#### TASK MATERIAL

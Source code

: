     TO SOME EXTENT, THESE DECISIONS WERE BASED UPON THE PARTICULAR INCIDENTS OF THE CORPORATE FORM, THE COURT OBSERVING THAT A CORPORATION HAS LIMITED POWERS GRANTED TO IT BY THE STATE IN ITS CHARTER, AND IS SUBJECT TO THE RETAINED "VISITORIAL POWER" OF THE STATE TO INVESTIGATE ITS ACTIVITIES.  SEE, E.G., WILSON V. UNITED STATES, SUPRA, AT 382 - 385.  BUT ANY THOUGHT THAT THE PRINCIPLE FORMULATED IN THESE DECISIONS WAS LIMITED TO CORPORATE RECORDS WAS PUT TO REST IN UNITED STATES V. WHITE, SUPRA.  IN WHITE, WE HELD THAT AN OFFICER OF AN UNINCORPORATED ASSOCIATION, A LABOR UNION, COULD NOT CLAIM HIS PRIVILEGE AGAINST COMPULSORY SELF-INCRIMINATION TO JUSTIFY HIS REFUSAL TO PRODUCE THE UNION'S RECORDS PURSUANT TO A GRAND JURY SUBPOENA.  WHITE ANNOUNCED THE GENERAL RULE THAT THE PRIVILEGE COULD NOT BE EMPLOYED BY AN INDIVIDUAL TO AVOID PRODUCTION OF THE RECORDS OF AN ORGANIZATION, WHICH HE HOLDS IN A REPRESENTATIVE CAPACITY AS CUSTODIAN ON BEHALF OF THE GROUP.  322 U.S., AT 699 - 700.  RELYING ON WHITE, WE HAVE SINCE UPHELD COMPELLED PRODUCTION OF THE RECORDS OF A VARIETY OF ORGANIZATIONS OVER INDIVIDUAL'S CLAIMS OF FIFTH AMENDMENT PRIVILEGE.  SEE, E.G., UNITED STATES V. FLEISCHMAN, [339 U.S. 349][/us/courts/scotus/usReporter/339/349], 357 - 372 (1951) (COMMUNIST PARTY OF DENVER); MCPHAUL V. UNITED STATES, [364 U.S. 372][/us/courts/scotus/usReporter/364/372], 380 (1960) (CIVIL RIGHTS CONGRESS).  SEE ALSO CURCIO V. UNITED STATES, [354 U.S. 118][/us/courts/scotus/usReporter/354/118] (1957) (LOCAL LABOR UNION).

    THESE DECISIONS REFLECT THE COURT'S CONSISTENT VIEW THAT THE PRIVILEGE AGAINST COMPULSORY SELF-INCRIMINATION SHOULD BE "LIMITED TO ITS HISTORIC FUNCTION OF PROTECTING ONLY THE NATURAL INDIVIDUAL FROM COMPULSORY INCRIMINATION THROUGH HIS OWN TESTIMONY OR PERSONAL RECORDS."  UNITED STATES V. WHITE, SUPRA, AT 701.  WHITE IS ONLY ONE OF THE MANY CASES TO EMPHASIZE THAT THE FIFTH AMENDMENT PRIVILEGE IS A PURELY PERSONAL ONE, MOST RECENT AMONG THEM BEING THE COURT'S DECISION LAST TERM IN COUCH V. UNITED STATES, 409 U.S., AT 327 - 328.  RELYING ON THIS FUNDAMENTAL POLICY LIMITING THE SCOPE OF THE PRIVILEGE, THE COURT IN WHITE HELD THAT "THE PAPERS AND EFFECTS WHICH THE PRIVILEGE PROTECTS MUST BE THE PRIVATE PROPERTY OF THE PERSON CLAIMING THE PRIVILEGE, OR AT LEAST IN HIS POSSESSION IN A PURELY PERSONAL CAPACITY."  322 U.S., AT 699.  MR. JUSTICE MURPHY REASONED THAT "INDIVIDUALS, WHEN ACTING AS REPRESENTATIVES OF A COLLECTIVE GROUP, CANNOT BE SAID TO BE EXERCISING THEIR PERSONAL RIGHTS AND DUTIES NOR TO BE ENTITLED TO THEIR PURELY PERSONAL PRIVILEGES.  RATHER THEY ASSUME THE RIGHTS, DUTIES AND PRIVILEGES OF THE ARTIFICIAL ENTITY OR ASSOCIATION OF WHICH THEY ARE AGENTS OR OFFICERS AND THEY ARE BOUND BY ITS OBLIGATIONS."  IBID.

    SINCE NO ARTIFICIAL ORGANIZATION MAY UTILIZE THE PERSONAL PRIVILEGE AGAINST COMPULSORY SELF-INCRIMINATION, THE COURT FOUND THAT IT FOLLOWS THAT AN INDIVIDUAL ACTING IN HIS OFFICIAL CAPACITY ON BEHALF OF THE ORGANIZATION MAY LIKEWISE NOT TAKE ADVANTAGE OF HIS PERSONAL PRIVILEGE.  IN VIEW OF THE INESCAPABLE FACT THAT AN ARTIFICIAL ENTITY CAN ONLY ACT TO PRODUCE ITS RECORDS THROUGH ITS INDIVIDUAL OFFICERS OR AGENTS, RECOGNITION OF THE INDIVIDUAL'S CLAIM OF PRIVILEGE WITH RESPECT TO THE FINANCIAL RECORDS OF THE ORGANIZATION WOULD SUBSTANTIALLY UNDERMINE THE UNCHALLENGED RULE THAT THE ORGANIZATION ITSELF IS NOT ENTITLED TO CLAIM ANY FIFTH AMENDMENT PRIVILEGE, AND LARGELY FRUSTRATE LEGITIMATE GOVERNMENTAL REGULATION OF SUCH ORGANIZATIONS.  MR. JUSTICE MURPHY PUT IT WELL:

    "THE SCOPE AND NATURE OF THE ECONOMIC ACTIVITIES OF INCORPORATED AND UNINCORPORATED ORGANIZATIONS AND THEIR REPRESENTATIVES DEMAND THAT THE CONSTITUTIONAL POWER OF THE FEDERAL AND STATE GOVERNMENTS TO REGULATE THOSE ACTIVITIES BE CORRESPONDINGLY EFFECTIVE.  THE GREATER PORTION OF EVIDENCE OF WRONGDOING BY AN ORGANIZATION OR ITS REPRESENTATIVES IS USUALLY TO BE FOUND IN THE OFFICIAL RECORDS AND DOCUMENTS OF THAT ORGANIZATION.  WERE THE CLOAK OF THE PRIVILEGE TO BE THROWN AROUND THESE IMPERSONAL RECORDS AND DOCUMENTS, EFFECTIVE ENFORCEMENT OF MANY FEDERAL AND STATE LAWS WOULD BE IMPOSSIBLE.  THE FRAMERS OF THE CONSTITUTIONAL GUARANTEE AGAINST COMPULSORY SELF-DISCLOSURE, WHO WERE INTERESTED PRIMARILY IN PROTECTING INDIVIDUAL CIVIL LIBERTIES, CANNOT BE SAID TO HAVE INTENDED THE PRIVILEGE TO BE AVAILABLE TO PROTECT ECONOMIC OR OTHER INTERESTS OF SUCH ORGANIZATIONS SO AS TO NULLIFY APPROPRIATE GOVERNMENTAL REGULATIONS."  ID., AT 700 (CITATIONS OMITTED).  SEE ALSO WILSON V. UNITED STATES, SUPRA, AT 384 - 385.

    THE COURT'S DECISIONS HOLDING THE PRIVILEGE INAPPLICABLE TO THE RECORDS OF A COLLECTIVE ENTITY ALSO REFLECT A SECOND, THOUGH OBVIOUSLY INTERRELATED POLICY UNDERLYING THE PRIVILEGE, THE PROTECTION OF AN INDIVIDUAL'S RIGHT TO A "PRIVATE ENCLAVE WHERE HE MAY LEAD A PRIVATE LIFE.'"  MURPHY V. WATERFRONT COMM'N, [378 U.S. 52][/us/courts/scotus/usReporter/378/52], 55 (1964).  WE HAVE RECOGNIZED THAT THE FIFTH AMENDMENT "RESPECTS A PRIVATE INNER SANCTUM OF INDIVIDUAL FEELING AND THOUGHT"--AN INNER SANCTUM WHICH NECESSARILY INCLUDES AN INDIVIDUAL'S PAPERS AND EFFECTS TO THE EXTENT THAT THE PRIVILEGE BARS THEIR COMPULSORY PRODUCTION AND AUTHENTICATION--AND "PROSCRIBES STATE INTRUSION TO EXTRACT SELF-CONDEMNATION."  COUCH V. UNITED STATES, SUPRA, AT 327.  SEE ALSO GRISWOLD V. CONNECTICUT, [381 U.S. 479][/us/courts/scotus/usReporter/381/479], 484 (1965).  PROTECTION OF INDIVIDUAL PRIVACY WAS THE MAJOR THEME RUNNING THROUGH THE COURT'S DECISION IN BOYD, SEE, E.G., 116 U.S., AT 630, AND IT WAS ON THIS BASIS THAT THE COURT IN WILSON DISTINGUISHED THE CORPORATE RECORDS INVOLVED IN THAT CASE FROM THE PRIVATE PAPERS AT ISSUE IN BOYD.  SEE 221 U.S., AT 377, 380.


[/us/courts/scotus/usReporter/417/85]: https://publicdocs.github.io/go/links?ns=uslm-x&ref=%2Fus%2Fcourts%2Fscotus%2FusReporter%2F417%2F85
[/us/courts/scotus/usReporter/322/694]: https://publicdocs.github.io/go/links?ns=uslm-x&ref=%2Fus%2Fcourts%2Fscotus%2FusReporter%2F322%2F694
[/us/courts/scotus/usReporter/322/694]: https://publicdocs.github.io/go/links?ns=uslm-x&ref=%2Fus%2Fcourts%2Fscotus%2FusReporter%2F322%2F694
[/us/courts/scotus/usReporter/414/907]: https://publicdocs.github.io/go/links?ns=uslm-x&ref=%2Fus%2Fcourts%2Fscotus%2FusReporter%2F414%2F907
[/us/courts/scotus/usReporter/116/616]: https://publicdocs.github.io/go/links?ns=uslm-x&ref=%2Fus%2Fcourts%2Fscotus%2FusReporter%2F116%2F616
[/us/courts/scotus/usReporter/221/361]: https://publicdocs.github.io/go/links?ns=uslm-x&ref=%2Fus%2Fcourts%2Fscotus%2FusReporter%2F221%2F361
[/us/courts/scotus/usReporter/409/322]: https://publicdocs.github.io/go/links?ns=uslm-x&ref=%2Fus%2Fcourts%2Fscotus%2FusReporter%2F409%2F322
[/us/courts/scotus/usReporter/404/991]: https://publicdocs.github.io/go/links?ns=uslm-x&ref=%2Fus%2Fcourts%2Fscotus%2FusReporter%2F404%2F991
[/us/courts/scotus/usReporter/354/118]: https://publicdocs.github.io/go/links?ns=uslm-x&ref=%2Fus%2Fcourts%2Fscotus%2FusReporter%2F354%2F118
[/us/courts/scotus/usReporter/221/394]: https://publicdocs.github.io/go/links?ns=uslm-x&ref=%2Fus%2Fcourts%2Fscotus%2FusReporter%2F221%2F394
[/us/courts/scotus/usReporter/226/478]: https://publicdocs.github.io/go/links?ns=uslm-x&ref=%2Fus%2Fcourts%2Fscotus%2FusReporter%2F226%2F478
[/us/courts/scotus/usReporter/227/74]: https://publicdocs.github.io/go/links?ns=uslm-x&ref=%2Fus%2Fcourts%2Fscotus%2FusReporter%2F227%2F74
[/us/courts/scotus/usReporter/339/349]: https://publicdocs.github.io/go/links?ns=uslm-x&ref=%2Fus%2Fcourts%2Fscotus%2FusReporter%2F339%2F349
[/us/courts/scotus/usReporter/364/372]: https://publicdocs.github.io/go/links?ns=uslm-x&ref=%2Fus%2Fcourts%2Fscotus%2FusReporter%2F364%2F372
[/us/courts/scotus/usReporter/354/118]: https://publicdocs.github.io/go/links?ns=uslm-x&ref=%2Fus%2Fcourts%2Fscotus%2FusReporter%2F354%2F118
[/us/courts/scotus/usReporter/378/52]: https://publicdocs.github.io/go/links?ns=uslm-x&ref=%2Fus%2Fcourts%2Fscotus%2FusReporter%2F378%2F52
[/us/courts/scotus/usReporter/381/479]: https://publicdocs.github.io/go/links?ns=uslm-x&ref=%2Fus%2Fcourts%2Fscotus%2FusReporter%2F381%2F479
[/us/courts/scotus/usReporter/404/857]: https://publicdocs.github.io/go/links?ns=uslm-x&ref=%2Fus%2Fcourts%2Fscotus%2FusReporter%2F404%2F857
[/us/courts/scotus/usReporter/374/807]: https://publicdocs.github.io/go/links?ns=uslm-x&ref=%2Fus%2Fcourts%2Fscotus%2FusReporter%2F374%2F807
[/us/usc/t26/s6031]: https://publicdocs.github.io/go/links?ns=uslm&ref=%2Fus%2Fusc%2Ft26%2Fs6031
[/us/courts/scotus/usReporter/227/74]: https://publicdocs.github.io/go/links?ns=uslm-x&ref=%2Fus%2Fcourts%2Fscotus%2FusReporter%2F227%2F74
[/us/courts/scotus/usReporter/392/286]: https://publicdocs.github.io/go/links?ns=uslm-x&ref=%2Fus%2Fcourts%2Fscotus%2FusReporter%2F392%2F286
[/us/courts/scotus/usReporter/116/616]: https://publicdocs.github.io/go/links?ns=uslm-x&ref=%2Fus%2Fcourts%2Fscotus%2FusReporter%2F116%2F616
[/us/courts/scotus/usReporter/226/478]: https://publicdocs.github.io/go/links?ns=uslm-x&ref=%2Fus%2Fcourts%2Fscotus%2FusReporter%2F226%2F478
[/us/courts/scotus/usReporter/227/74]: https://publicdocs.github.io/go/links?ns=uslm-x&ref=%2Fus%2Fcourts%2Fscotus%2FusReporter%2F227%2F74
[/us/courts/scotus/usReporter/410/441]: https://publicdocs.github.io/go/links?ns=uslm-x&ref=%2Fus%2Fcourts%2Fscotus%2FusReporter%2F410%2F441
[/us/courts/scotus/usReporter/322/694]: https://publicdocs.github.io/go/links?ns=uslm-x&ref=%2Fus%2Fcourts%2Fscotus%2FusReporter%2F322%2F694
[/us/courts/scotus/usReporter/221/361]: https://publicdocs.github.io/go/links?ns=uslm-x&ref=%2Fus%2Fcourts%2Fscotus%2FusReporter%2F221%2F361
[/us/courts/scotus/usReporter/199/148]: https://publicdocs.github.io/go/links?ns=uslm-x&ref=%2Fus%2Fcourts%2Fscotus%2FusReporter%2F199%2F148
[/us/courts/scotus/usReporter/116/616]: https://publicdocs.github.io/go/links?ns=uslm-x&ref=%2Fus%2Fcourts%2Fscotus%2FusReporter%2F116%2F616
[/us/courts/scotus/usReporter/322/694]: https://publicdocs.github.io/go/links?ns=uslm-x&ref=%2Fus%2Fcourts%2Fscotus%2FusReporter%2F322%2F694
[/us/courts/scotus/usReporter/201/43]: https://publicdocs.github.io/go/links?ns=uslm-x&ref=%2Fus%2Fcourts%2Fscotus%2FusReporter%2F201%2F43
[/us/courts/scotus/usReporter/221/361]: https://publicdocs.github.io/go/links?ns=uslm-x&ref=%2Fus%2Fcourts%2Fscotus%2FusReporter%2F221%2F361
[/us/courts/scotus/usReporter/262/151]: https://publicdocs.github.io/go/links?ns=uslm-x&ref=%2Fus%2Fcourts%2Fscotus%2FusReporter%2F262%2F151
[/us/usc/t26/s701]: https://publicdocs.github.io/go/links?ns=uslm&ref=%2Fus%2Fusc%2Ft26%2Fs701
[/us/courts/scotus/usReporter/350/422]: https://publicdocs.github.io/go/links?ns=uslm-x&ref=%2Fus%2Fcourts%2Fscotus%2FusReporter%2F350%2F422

########

TASK OBJECTIVE
Copy each line of the listing that carries the string "FOUND".

RESULT
    SINCE NO ARTIFICIAL ORGANIZATION MAY UTILIZE THE PERSONAL PRIVILEGE AGAINST COMPULSORY SELF-INCRIMINATION, THE COURT FOUND THAT IT FOLLOWS THAT AN INDIVIDUAL ACTING IN HIS OFFICIAL CAPACITY ON BEHALF OF THE ORGANIZATION MAY LIKEWISE NOT TAKE ADVANTAGE OF HIS PERSONAL PRIVILEGE.  IN VIEW OF THE INESCAPABLE FACT THAT AN ARTIFICIAL ENTITY CAN ONLY ACT TO PRODUCE ITS RECORDS THROUGH ITS INDIVIDUAL OFFICERS OR AGENTS, RECOGNITION OF THE INDIVIDUAL'S CLAIM OF PRIVILEGE WITH RESPECT TO THE FINANCIAL RECORDS OF THE ORGANIZATION WOULD SUBSTANTIALLY UNDERMINE THE UNCHALLENGED RULE THAT THE ORGANIZATION ITSELF IS NOT ENTITLED TO CLAIM ANY FIFTH AMENDMENT PRIVILEGE, AND LARGELY FRUSTRATE LEGITIMATE GOVERNMENTAL REGULATION OF SUCH ORGANIZATIONS.  MR. JUSTICE MURPHY PUT IT WELL:
    "THE SCOPE AND NATURE OF THE ECONOMIC ACTIVITIES OF INCORPORATED AND UNINCORPORATED ORGANIZATIONS AND THEIR REPRESENTATIVES DEMAND THAT THE CONSTITUTIONAL POWER OF THE FEDERAL AND STATE GOVERNMENTS TO REGULATE THOSE ACTIVITIES BE CORRESPONDINGLY EFFECTIVE.  THE GREATER PORTION OF EVIDENCE OF WRONGDOING BY AN ORGANIZATION OR ITS REPRESENTATIVES IS USUALLY TO BE FOUND IN THE OFFICIAL RECORDS AND DOCUMENTS OF THAT ORGANIZATION.  WERE THE CLOAK OF THE PRIVILEGE TO BE THROWN AROUND THESE IMPERSONAL RECORDS AND DOCUMENTS, EFFECTIVE ENFORCEMENT OF MANY FEDERAL AND STATE LAWS WOULD BE IMPOSSIBLE.  THE FRAMERS OF THE CONSTITUTIONAL GUARANTEE AGAINST COMPULSORY SELF-DISCLOSURE, WHO WERE INTERESTED PRIMARILY IN PROTECTING INDIVIDUAL CIVIL LIBERTIES, CANNOT BE SAID TO HAVE INTENDED THE PRIVILEGE TO BE AVAILABLE TO PROTECT ECONOMIC OR OTHER INTERESTS OF SUCH ORGANIZATIONS SO AS TO NULLIFY APPROPRIATE GOVERNMENTAL REGULATIONS."  ID., AT 700 (CITATIONS OMITTED).  SEE ALSO WILSON V. UNITED STATES, SUPRA, AT 384 - 385.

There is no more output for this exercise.